> _TASK INSTRUCTIONS_
Could you print every record exactly as it stands?

> _DATA LISTING_
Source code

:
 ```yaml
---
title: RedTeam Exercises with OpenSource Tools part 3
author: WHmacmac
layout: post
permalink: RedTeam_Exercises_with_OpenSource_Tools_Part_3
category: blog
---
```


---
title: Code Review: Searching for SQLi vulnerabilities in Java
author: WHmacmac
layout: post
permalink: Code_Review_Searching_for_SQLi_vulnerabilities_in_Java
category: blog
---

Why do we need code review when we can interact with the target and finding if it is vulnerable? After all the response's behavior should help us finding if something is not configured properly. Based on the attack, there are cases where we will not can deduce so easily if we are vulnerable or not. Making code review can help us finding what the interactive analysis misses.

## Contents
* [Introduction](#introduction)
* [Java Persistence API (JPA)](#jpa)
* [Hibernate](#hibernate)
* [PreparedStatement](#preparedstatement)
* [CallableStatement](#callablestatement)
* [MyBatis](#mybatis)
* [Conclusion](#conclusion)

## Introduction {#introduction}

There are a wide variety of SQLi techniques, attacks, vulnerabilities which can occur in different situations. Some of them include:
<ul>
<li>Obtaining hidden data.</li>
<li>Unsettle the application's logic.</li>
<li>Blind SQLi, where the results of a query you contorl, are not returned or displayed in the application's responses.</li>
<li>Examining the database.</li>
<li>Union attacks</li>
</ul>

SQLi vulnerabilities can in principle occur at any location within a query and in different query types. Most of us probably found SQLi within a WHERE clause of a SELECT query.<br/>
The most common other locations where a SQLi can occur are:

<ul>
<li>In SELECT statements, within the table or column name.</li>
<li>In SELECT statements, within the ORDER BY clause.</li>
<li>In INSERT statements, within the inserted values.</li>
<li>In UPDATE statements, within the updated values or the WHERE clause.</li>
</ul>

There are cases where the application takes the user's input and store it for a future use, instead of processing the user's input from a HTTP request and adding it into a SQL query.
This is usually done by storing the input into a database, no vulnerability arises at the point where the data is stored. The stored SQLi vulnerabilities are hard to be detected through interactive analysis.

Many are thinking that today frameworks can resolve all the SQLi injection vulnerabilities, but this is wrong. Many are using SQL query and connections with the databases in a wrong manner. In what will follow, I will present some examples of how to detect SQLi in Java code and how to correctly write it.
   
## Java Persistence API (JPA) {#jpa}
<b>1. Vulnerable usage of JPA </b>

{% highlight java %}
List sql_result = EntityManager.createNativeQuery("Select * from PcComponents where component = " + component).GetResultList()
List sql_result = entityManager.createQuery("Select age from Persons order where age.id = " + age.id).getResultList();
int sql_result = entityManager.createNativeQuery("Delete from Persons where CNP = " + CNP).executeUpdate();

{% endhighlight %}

> _RESULT FOR THIS EXERCISE_
Source code

:
 ```yaml
---
title: RedTeam Exercises with OpenSource Tools part 3
author: WHmacmac
layout: post
permalink: RedTeam_Exercises_with_OpenSource_Tools_Part_3
category: blog
---
```


---
title: Code Review: Searching for SQLi vulnerabilities in Java
author: WHmacmac
layout: post
permalink: Code_Review_Searching_for_SQLi_vulnerabilities_in_Java
category: blog
---

Why do we need code review when we can interact with the target and finding if it is vulnerable? After all the response's behavior should help us finding if something is not configured properly. Based on the attack, there are cases where we will not can deduce so easily if we are vulnerable or not. Making code review can help us finding what the interactive analysis misses.

## Contents
* [Introduction](#introduction)
* [Java Persistence API (JPA)](#jpa)
* [Hibernate](#hibernate)
* [PreparedStatement](#preparedstatement)
* [CallableStatement](#callablestatement)
* [MyBatis](#mybatis)
* [Conclusion](#conclusion)

## Introduction {#introduction}

There are a wide variety of SQLi techniques, attacks, vulnerabilities which can occur in different situations. Some of them include:
<ul>
<li>Obtaining hidden data.</li>
<li>Unsettle the application's logic.</li>
<li>Blind SQLi, where the results of a query you contorl, are not returned or displayed in the application's responses.</li>
<li>Examining the database.</li>
<li>Union attacks</li>
</ul>

SQLi vulnerabilities can in principle occur at any location within a query and in different query types. Most of us probably found SQLi within a WHERE clause of a SELECT query.<br/>
The most common other locations where a SQLi can occur are:

<ul>
<li>In SELECT statements, within the table or column name.</li>
<li>In SELECT statements, within the ORDER BY clause.</li>
<li>In INSERT statements, within the inserted values.</li>
<li>In UPDATE statements, within the updated values or the WHERE clause.</li>
</ul>

There are cases where the application takes the user's input and store it for a future use, instead of processing the user's input from a HTTP request and adding it into a SQL query.
This is usually done by storing the input into a database, no vulnerability arises at the point where the data is stored. The stored SQLi vulnerabilities are hard to be detected through interactive analysis.

Many are thinking that today frameworks can resolve all the SQLi injection vulnerabilities, but this is wrong. Many are using SQL query and connections with the databases in a wrong manner. In what will follow, I will present some examples of how to detect SQLi in Java code and how to correctly write it.
   
## Java Persistence API (JPA) {#jpa}
<b>1. Vulnerable usage of JPA </b>

{% highlight java %}
List sql_result = EntityManager.createNativeQuery("Select * from PcComponents where component = " + component).GetResultList()
List sql_result = entityManager.createQuery("Select age from Persons order where age.id = " + age.id).getResultList();
int sql_result = entityManager.createNativeQuery("Delete from Persons where CNP = " + CNP).executeUpdate();

{% endhighlight %}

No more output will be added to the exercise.